Clipped from: https://www.business-standard.com/article/economy-policy/land-acquisition-bill-farm-laws-divergent-ends-of-centre-s-two-reforms-121111901267_1.html?utm_source=Spotlight&utm_medium=website&utm_campaign=Premium_11072018
States may adopt different tactics on farm laws as they did for land acquisition Bill
The land Bill went into history once the term of the 16th Lok Sabha ended. In case of farm laws, the government will bring a Bill to repeal them
The key difference between the two signal agricultural reform measures introduced by the National Democratic Alliance government since 2014 – land acquisition Bill of 2015 and the three farm laws – is in how they end.
The land Bill – or to give its full name The Right to Fair Compen¬sation and Transparency in Land Acquisition, Rehabilitation and Resettlement (Amendment) Bill, 2015 went into history once the term of the 16th Lok Sabha ended. Though it was passed by the lower House it did not go past the Rajya Sabha.

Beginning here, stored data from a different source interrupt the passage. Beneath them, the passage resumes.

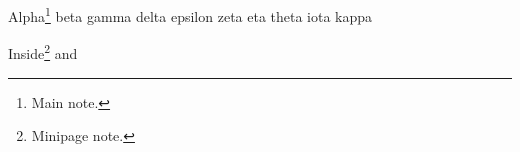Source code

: \documentclass{article}
\begin{document}
Alpha\footnote{Main note.} beta gamma
delta epsilon zeta
eta theta\footnotemarkB{} iota
kappa
\begin{minipage}{4cm}Inside\footnote{Minipage note.} and\end{minipage}
\end{document}
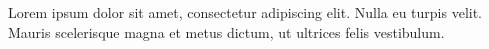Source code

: \documentclass{article}
\begin{document}
Lorem ipsum dolor sit amet, consectetur adipiscing elit. Nulla eu turpis velit. Mauris scelerisque magna et metus dictum,  ut ultrices felis vestibulum.
\end{document}
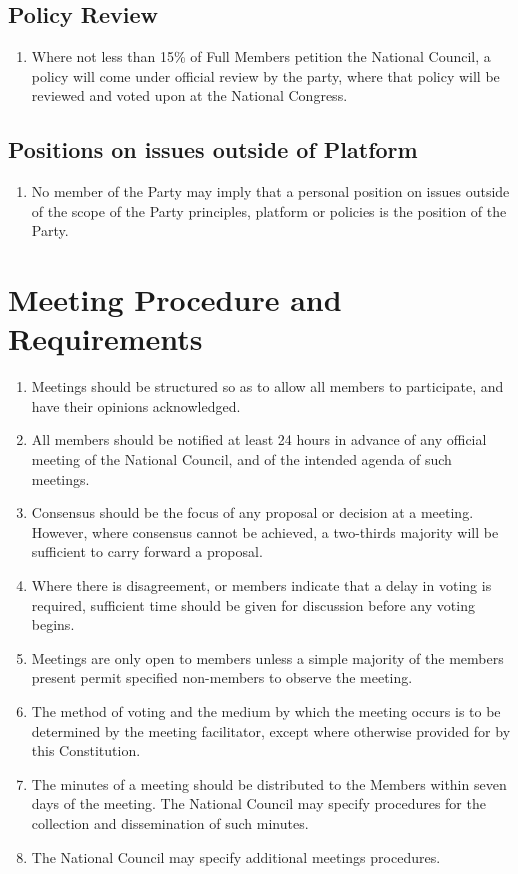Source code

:\documentclass[a4paper,titlepage,8.5pt]{article}
\begin{document}
\subsection{Policy Review}

\begin{enumerate}
\item Where not less than 15\% of Full Members petition the National Council, a policy will come under official review by the party, where that policy will be reviewed and voted upon at the National Congress.
\end{enumerate}

\subsection{Positions on issues outside of Platform}

\begin{enumerate}
\item No member of the Party may imply that a personal position on issues outside of the scope of the Party principles, platform or policies is the position of the Party.
\end{enumerate}

\section{Meeting Procedure and Requirements}

\begin{enumerate}
\item Meetings should be structured so as to allow all members to participate, and have their opinions acknowledged.
\item All members should be notified at least 24 hours in advance of any official meeting of the National Council, and of the intended agenda of such meetings.
\item Consensus should be the focus of any proposal or decision at a meeting. However, where consensus cannot be achieved, a two-thirds majority will be sufficient to carry forward a proposal.
\item Where there is disagreement, or members indicate that a delay in voting is required, sufficient time should be given for discussion before any voting begins.
\item Meetings are only open to members unless a simple majority of the members present permit specified non-members to observe the meeting.
\item The method of voting and the medium by which the meeting occurs is to be determined by the meeting facilitator, except where otherwise provided for by this Constitution.
\item The minutes of a meeting should be distributed to the Members within seven days of the meeting. The National Council may specify procedures for the collection and dissemination of such minutes.
\item The National Council may specify additional meetings procedures.
\end{enumerate}
\end{document}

Yet, the government under Prime Minister Narendra Modi never moved a Bill to repeal it.
In the case of the farm laws, Modi has said a Bill to repeal them shall be moved in the upcoming winter session of Parliament. The land Bill instead travelled to a select committee and there was always a theoretical possibility it could be revived in the term of the last Lok Sabha. This route shall not apply for the farm Acts once they are repealed.

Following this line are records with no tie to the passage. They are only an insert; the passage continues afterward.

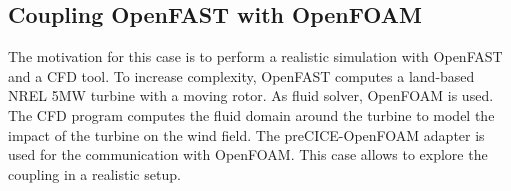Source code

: \subsection{Coupling OpenFAST with OpenFOAM}

The motivation for this case is to perform a realistic simulation with OpenFAST and a CFD tool. To increase complexity, OpenFAST computes a land-based NREL 5MW turbine with a moving rotor. As fluid solver, OpenFOAM is used. The CFD program computes the fluid domain around the turbine to model the impact of the turbine on the wind field. The preCICE-OpenFOAM adapter is used for the communication with OpenFOAM. This case allows to explore the coupling in a realistic setup.

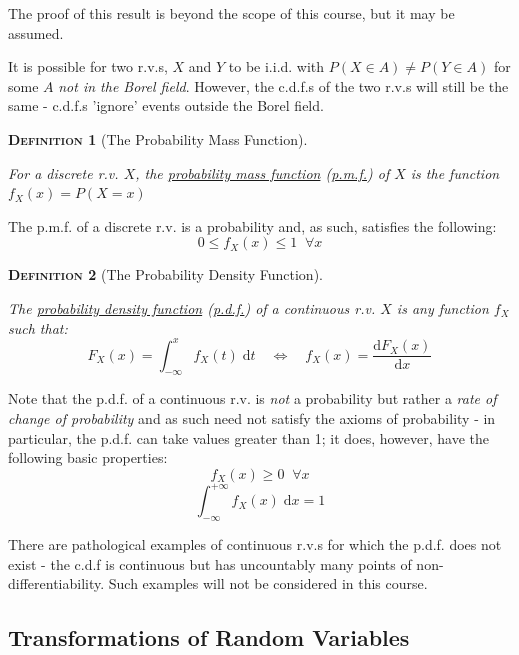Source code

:\documentclass[12pt,a4paper]{article}
\newtheorem{definition}{\textsc{Definition}}[section]
\begin{document}
\noindent The proof of this result is beyond the scope of this course, but it may be assumed.\par
\vspace{1cm}
\indent It is possible for two r.v.s, $X$ and $Y$ to be i.i.d. with $P(X \in A) \neq P(Y \in A)$ for some $A$ {\it not in the Borel field}. However, the c.d.f.s of the two r.v.s will still be the same - c.d.f.s 'ignore' events outside the Borel field.

\begin{definition}[The Probability Mass Function]$\;$\par
\vspace{1cm}

For a discrete r.v. $X$, the \underline{probability mass function} (\underline{p.m.f.}) of $X$ is the function $f_X(x) = P(X = x)$
\end{definition}

\noindent The p.m.f. of a discrete r.v. is a probability and, as such, satisfies the following:
$$0 \leq f_X(x) \leq 1 \;\;\forall x$$

\begin{definition}[The Probability Density Function]$\;$\par
\vspace{1cm}

The \underline{probability density function} (\underline{p.d.f.}) of a continuous r.v. $X$ is any function $f_X$ such that:
$$F_X(x) = \int_{-\infty}^x\!\!f_X(t)\;\mathrm{d}t \quad \Leftrightarrow\quad f_X(x) = \frac{\mathrm{d}F_X(x)}{\mathrm{d}x}$$
\end{definition}

Note that the p.d.f. of a continuous r.v. is {\it not} a probability but rather a {\it rate of change of probability} and as such need not satisfy the axioms of probability - in particular, the p.d.f. can take values greater than 1; it does, however, have the following basic properties:
$$f_X(x) \geq 0 \;\;\forall x$$
$$\int_{- \infty}^{+ \infty}\!\!f_X(x)\;\mathrm{d}x = 1$$

There are pathological examples of continuous r.v.s for which the p.d.f. does not exist - the c.d.f is continuous but has uncountably many points of non-differentiability. Such examples will not be considered in this course.

\subsection{Transformations of Random Variables}$\;$
\end{document}
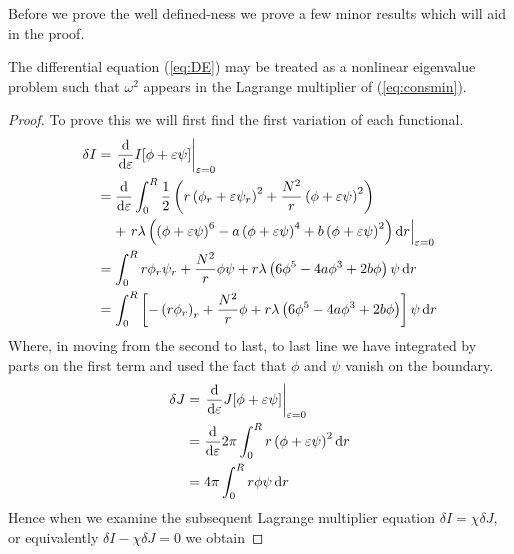 Before we prove the well defined-ness we prove a few minor results which will
aid in the proof.
\begin{lemma}\label{lem:nonlineig}
    The differential equation (\ref{eq:DE}) may be treated as a nonlinear
    eigenvalue problem such that \(\omega^2\) appears in the Lagrange multiplier
    of (\ref{eq:consmin}).
\end{lemma}
\begin{proof}
    To prove this we will first find the first variation of each functional.
    \begin{align}
        \delta I & = \left.\dv{\varepsilon}I[\phi + \varepsilon\psi]\right|_{\varepsilon = 0} \nonumber                                                                                                                         \\
                 & = \dv{\varepsilon}\int_0^R \frac{1}{2}\left(r\left(\phi_r + \varepsilon\psi_r\right)^2 + \frac{N^2}{r}\left(\phi + \varepsilon\psi\right)^2\right) \nonumber                                                 \\
                 & \phantom{=}\,\,+ \left.r\lambda\left(\left(\phi + \varepsilon\psi\right)^6 - a\left(\phi + \varepsilon\psi\right)^4 + b\left(\phi + \varepsilon\psi\right)^2\right)\dd{r}\right|_{\varepsilon = 0} \nonumber \\
                 & = \int_0^R r\phi_r\psi_r + \frac{N^2}{r}\phi\psi + r\lambda\left(6\phi^5 - 4a\phi^3 + 2b\phi\right)\psi\dd{r} \nonumber                                                                                      \\
                 & = \int_0^R\left[-\left(r\phi_r\right)_r + \frac{N^2}{r}\phi + r\lambda\left(6\phi^5 - 4a\phi^3 + 2b\phi\right)\right]\psi\dd{r}
    \end{align}
    Where, in moving from the second to last, to last line we have integrated by
    parts on the first term and used the fact that \(\phi\) and \(\psi\) vanish
    on the boundary.
    \begin{align}
        \delta J & = \left.\dv{\varepsilon}J[\phi + \varepsilon\psi]\right|_{\varepsilon = 0} \nonumber  \\
                 & = \dv{\varepsilon}2\pi\int_0^R r\left(\phi + \varepsilon\psi\right)^2\dd{r} \nonumber \\
                 & = 4\pi\int_0^R r\phi\psi\dd{r}
    \end{align}
    Hence when we examine the subsequent Lagrange multiplier equation \(\delta I = \chi\delta J\), or equivalently \(\delta I - \chi\delta J = 0\) we obtain

\end{proof}
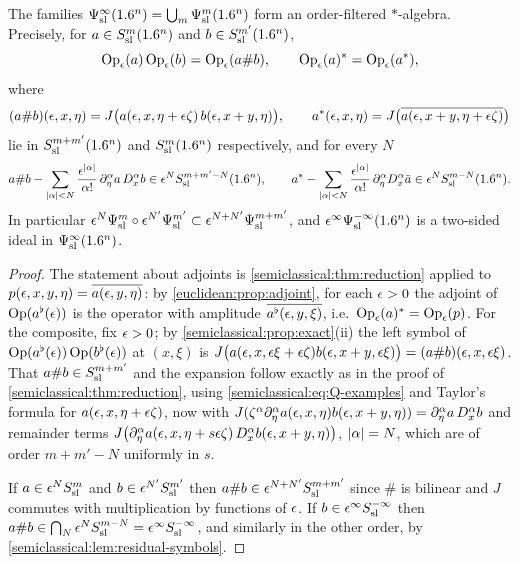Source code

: \begin{theorem}\label{semiclassical:thm:composition}
  The families $\Psisl\infty(\R^n)=\bigcup_m\Psisl m(\R^n)$ form an
  order-filtered $*$-algebra. Precisely, for $a\in\Ssl m(\R^n)$ and
  $b\in\Ssl{m'}(\R^n)$,
  \begin{equation*}
    \Op_\eps(a)\Op_\eps(b)=\Op_\eps(a\#b),\qquad \Op_\eps(a)^*=\Op_\eps(a^*),
  \end{equation*}
  where
  \begin{equation*}
    (a\#b)(\eps,x,\eta)=J\bigl(a(\eps,x,\eta+\eps\zeta)\,b(\eps,x+y,\eta)\bigr),\qquad
    a^*(\eps,x,\eta)=J\bigl(\overline{a(\eps,x+y,\eta+\eps\zeta)}\bigr)
  \end{equation*}
  lie in $\Ssl{m+m'}(\R^n)$ and $\Ssl m(\R^n)$ respectively, and for every $N$
  \begin{equation}\label{semiclassical:eq:composition}
    a\#b-\sum_{\abs\alpha<N}\frac{\eps^{\abs\alpha}}{\alpha!}\,\pa^\alpha_\eta a\,D^\alpha_xb
    \in\eps^N\Ssl{m+m'-N}(\R^n),\qquad
    a^*-\sum_{\abs\alpha<N}\frac{\eps^{\abs\alpha}}{\alpha!}\,\pa^\alpha_\eta D^\alpha_x\bar a
    \in\eps^N\Ssl{m-N}(\R^n).
  \end{equation}
  In particular $\eps^N\Psisl m\circ\eps^{N'}\Psisl{m'}\subset\eps^{N+N'}\Psisl{m+m'}$,
  and $\eps^\infty\Psisl{-\infty}(\R^n)$ is a two-sided ideal in $\Psisl\infty(\R^n)$.
\end{theorem}
\begin{proof}
  The statement about adjoints is \cref{semiclassical:thm:reduction} applied
  to $p(\eps,x,y,\eta)=\overline{a(\eps,y,\eta)}$: by
  \cref{euclidean:prop:adjoint}, for each $\eps>0$ the adjoint of $\Op(a^\flat(\eps))$ is
  the operator with amplitude $\overline{a^\flat(\eps,y,\xi)}$, i.e.\
  $\Op_\eps(a)^*=\Op_\eps(p)$. For the composite, fix $\eps>0$; by
  \cref{semiclassical:prop:exact}(ii) the left symbol of
  $\Op(a^\flat(\eps))\Op(b^\flat(\eps))$ at $(x,\xi)$ is
  $J\bigl(a(\eps,x,\eps\xi+\eps\zeta)b(\eps,x+y,\eps\xi)\bigr)=(a\#b)(\eps,x,\eps\xi)$.
  That $a\#b\in\Ssl{m+m'}$ and the expansion follow exactly as in the proof of
  \cref{semiclassical:thm:reduction}, using
  \eqref{semiclassical:eq:Q-examples} and Taylor's formula for
  $a(\eps,x,\eta+\eps\zeta)$, now with
  $J(\zeta^\alpha\pa^\alpha_\eta a(\eps,x,\eta)b(\eps,x+y,\eta))=\pa^\alpha_\eta a\,D^\alpha_xb$
  and remainder terms
  $J\bigl(\pa^\alpha_\eta a(\eps,x,\eta+s\eps\zeta)\,D^\alpha_xb(\eps,x+y,\eta)\bigr)$,
  $\abs\alpha=N$, which are of order $m+m'-N$ uniformly in $s$.

  If $a\in\eps^N\Ssl m$ and $b\in\eps^{N'}\Ssl{m'}$ then $a\#b\in\eps^{N+N'}\Ssl{m+m'}$
  since $\#$ is bilinear and $J$ commutes with multiplication by functions of
  $\eps$. If $b\in\eps^\infty\Ssl{-\infty}$ then $a\#b\in\bigcap_N\eps^N\Ssl{m-N}=
  \eps^\infty\Ssl{-\infty}$, and similarly in the other order, by
  \cref{semiclassical:lem:residual-symbols}.
\end{proof}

Both were enabling provisions for the states to act upon but the government has made a lot about how they were seemingly operative laws. This could have been one of the reasons for their political undoing as they promised much more than the Centre could offer either to make land acquisition easier for industry or make agricultural markets more fair price driven.
In the case of the land Bill, the act that sought to alter The Right to Fair Compensation and Transparency in Land Acquisition, Rehabilitation and Resettlement Act, 2013 (LARR Act, 2013) was also an enabling provision. The LARR Act is like a baseline legislation for states. The Centre had passed the LARR Act on the assumption that even if land is a state subject, the acquisition of property, besides rehabilitation and resettlement of people is a subject in the concurrent list of the Constitution. It is the same assumption that guided the first of the three farm Acts, which became The Farmers’ Produce Trade and Commerce (Promotion and Facilitation) Act.
In the case of land, with the amendments of 2015 not moving anywhere, the LARR Act of 2013 has since been interpreted by various high courts in different ways, with some upholding the right of states to impose restrictions on the right of land holders to object to acquisition, while that of Jharkhand was scotched.
Karnataka has moved in two directions. It moved to notify the LARR Act in 2017, but has not rescinded the state Land Reforms Act of 1961. Last year, it allowed non-agriculturalists to purchase agricultural land, do away with the income limit prescribed for it, and increase the ceiling on the amount of land that can be owned by a single individual or family.
Tamil Nadu, too, has included under LARR the Tamil Nadu Acquisition of Land for Industrial Purposes Act, 1997. This means the state is not bound to go only by the central Act. Maharashtra has also followed the Tamil Nadu model.
With the sunset on the farm Act, it is quite certain that states will adopt similar divergent tactics. They shall possibly follow the Model Agricultural Produce and Livestock Marketing (Promotion and Facilitation) Act of 2017 that was passed by Parliament to reform the farm sector, but serendipitously.